Que reprochez-vous concrètement à la commission ?

D’avoir dans un premier temps commis de graves erreurs. Il se peut, en effet, qu’en 1999, la commission n’ait pas été en mesure d’apprécier exactement les conséquences des manoeuvres auxquelles se livrait Rhône Poulenc. En revanche, depuis 2000, ces « anomalies » étant devenues évidentes, je suis persuadé que la commission a été complice ou, en tout cas, a fait preuve d’une indifférence coupable à l’égard des agissements de Rhone-Poulenc. En outre, je constate que, dans le cadre de mes fonctions actuelles de rapporteur sur la politique de concurrence, la commission n’a de cesse de me mettre des bâtons dans les roues.

C’est à dire ?

Ainsi, certaines décisions de la Commission relatives à cette affaire ont été retirées du site de l’Union européenne. Or, il se trouve que ces textes, émis à des périodes différentes, montrent bien que la commission a édicté des décisions très contestables sur le sujet... Je regrette aussi qu’à la lettre que Pervenche Bérès, la présidente de la Commission des affaires économiques et monétaires du Parlement européen, a envoyées à la Commission pour obtenir plus de détails à propos du dossier Rhodia, la Commissaire actuelle n’a apporté que des réponses formalistes ("ce n’est pas, ce n’est plus notre affaire")...

Comment expliquez-vous ces anomalies ? Par un mauvais fonctionnement de la Commission ?

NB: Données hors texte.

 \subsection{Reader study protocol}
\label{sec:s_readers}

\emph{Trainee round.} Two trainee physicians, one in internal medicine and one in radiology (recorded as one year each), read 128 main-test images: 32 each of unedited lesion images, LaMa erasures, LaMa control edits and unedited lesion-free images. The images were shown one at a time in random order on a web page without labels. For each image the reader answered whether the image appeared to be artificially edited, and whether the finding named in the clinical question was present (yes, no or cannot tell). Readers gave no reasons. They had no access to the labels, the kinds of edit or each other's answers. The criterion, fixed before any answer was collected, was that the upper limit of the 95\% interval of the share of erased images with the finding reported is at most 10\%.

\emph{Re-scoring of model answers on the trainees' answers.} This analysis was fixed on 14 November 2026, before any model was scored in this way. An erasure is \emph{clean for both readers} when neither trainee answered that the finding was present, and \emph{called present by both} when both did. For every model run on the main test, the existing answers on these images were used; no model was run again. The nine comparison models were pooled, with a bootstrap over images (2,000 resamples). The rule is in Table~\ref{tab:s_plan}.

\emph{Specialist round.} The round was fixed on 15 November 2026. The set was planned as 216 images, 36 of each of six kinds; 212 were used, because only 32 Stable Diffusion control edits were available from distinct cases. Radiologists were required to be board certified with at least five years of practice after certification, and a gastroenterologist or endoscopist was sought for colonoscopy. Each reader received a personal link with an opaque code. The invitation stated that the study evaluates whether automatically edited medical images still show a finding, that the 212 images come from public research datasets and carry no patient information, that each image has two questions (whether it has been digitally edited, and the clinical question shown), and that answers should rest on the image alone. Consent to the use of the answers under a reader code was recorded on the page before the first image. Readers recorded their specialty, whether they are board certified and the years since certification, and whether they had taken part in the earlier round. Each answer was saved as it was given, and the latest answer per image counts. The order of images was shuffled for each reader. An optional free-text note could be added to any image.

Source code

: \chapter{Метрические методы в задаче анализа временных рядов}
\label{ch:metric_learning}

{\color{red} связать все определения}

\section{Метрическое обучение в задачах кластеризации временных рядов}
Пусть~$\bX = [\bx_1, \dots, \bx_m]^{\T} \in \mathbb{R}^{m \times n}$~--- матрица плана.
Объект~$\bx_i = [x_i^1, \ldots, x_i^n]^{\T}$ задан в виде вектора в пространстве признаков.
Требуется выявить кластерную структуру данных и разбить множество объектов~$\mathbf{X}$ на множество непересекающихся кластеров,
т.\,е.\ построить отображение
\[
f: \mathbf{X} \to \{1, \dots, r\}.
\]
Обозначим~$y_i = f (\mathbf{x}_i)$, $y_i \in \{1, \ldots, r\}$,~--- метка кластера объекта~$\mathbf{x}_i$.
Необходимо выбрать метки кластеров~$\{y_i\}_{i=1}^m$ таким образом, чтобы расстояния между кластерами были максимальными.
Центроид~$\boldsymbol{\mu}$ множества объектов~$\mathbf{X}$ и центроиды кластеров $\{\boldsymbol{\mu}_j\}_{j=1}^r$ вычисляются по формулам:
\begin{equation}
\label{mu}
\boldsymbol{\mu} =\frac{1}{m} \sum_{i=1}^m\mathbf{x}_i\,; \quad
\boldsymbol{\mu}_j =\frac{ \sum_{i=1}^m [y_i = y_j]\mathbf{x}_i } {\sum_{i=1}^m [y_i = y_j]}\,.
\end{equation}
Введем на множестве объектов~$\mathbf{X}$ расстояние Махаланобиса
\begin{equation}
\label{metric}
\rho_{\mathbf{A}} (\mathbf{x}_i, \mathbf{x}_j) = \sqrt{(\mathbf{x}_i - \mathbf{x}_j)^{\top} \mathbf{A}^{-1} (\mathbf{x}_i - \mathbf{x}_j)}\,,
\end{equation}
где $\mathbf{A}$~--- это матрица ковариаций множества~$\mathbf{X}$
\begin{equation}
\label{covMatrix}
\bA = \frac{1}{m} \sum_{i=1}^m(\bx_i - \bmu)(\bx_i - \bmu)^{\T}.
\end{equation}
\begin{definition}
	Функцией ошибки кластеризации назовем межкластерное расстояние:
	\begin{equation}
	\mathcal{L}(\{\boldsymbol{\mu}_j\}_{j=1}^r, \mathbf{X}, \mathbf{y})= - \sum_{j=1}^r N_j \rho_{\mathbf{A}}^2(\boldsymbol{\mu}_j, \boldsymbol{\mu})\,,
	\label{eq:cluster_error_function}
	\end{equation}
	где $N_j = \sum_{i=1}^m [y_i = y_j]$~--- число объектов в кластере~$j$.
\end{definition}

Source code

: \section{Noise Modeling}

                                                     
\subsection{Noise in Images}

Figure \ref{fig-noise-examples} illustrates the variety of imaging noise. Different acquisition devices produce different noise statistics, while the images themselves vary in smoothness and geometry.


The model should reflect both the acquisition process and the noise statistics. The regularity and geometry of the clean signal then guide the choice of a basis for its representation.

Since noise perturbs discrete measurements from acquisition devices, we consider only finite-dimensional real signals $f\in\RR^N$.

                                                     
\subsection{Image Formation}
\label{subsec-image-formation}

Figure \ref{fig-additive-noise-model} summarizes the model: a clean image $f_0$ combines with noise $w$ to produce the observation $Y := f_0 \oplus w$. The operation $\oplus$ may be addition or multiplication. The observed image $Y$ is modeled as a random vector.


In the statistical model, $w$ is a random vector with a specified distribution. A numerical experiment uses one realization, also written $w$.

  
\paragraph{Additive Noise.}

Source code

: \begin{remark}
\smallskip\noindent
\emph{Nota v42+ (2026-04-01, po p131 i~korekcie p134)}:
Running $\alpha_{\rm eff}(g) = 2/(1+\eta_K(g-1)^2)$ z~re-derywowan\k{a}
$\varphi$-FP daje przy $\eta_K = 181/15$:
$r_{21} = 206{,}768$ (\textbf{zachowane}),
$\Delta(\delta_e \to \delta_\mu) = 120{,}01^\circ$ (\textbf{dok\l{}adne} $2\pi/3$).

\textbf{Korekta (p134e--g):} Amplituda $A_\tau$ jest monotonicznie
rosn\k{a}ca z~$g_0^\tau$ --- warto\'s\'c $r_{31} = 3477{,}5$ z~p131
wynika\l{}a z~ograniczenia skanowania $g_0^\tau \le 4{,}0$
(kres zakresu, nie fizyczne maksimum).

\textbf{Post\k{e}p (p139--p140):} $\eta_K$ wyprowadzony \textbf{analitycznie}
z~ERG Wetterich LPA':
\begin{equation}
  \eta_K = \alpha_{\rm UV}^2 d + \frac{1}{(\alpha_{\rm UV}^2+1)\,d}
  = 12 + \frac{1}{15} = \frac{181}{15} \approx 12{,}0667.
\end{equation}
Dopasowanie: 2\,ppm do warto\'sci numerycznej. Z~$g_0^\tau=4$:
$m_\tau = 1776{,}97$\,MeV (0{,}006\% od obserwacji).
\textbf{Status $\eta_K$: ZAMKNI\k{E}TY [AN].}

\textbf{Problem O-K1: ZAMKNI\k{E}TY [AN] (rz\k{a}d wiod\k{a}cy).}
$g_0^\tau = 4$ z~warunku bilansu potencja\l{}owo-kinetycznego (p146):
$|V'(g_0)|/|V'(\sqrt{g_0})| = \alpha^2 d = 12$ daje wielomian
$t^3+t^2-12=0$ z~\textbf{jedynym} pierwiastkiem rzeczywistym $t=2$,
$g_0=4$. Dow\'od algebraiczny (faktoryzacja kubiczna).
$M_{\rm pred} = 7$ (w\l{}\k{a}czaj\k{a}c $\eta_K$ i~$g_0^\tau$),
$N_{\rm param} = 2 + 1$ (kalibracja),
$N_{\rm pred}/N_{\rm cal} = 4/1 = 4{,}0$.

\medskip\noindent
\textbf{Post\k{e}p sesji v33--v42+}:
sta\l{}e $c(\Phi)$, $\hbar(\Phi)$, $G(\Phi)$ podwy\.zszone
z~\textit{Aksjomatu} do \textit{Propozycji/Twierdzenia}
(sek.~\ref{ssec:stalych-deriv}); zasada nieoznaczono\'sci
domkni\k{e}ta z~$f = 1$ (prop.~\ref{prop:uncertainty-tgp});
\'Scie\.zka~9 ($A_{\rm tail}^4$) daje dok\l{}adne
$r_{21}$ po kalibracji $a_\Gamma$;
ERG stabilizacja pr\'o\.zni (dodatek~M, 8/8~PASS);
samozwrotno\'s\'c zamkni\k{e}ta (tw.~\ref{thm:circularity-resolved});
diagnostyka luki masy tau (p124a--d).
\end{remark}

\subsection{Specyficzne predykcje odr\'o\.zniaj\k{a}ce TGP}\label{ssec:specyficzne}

Probablement mais pas seulement. On ne peut pas ne pas relever certaines coincidences. Par exemple, Neelie Kroes, l’actuelle présidente de la commission de la concurrence a été, de 1994à 2002,membre du conseil d’administration de la filiale hollandaise de Price Waterhouse Coopers, un groupe qui à l’époque fut le cabinet de commissaires aux comptes de Rhodia. De même, Karel Van Miert, commissaire de la concurrence en 1999, est aujourd’hui au conseil de surveillance de Vivendi Universal présidé par l’ancien président de Rhône Poulenc.